__The problem__: Wherever "cellcolor" shows up in the records below, copy the whole line.

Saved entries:
*** Begin section ***
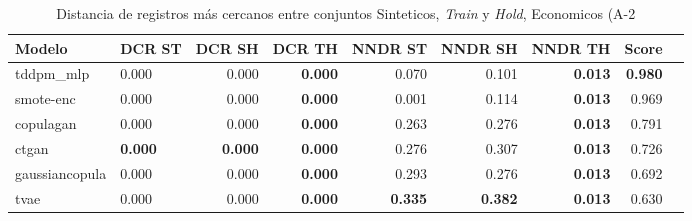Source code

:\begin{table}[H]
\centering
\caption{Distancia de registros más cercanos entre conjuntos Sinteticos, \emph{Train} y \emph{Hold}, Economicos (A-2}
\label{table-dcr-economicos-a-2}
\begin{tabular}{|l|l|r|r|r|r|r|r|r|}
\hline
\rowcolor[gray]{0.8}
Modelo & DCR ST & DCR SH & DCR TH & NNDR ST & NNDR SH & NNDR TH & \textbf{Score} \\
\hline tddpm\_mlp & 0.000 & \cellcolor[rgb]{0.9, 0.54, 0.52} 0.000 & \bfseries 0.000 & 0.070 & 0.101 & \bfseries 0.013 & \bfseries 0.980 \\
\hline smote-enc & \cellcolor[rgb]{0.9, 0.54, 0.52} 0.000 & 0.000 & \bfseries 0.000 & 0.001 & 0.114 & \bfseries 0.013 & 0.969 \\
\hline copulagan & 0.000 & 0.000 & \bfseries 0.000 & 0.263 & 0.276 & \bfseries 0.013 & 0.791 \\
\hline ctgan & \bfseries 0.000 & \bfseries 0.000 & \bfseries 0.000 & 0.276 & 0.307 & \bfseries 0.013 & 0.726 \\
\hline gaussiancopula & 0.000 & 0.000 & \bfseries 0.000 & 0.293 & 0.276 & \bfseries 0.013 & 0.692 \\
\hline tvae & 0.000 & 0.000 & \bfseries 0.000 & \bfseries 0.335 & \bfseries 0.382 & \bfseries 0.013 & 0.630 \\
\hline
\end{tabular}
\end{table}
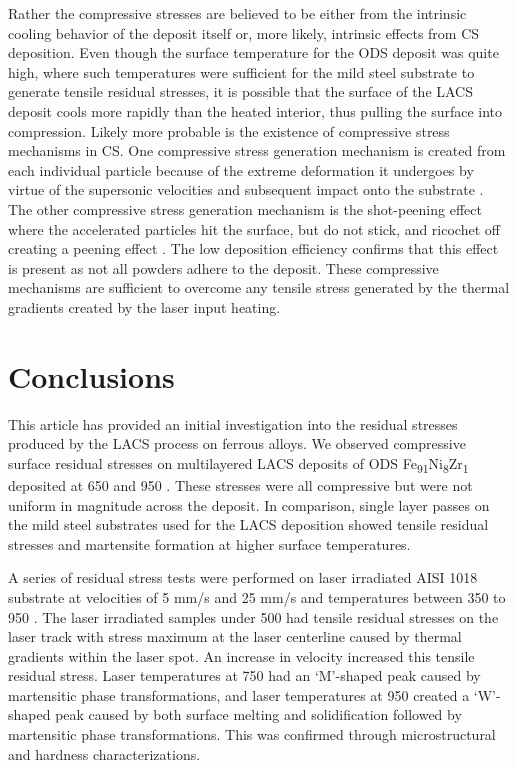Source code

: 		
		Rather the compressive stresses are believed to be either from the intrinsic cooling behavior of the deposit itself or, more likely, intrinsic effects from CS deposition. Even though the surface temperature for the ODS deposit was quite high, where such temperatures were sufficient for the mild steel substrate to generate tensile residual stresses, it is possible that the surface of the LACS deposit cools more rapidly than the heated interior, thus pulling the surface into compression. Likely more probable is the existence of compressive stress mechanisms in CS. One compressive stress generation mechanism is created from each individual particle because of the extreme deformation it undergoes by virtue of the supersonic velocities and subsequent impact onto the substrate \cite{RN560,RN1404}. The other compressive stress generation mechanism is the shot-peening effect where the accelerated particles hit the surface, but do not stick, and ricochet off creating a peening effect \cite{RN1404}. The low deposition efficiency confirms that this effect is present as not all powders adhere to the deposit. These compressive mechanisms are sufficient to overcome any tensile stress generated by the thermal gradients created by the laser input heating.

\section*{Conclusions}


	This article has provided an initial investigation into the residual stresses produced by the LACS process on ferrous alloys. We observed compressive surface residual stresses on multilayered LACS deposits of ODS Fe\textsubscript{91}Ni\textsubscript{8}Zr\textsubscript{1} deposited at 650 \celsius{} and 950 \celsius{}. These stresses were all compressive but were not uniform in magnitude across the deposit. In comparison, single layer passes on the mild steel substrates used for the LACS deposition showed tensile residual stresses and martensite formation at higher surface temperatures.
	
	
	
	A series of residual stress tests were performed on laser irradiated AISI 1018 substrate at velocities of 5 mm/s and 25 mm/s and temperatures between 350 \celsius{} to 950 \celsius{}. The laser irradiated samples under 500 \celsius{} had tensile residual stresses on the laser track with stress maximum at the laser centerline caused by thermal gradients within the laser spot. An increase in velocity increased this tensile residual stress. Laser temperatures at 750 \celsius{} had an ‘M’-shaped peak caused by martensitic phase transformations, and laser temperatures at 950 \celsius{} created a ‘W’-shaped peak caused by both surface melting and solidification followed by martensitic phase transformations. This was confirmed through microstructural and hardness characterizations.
*** End section ***
__Response to this exercise__:
\hline tddpm\_mlp & 0.000 & \cellcolor[rgb]{0.9, 0.54, 0.52} 0.000 & \bfseries 0.000 & 0.070 & 0.101 & \bfseries 0.013 & \bfseries 0.980 \\
\hline smote-enc & \cellcolor[rgb]{0.9, 0.54, 0.52} 0.000 & 0.000 & \bfseries 0.000 & 0.001 & 0.114 & \bfseries 0.013 & 0.969 \\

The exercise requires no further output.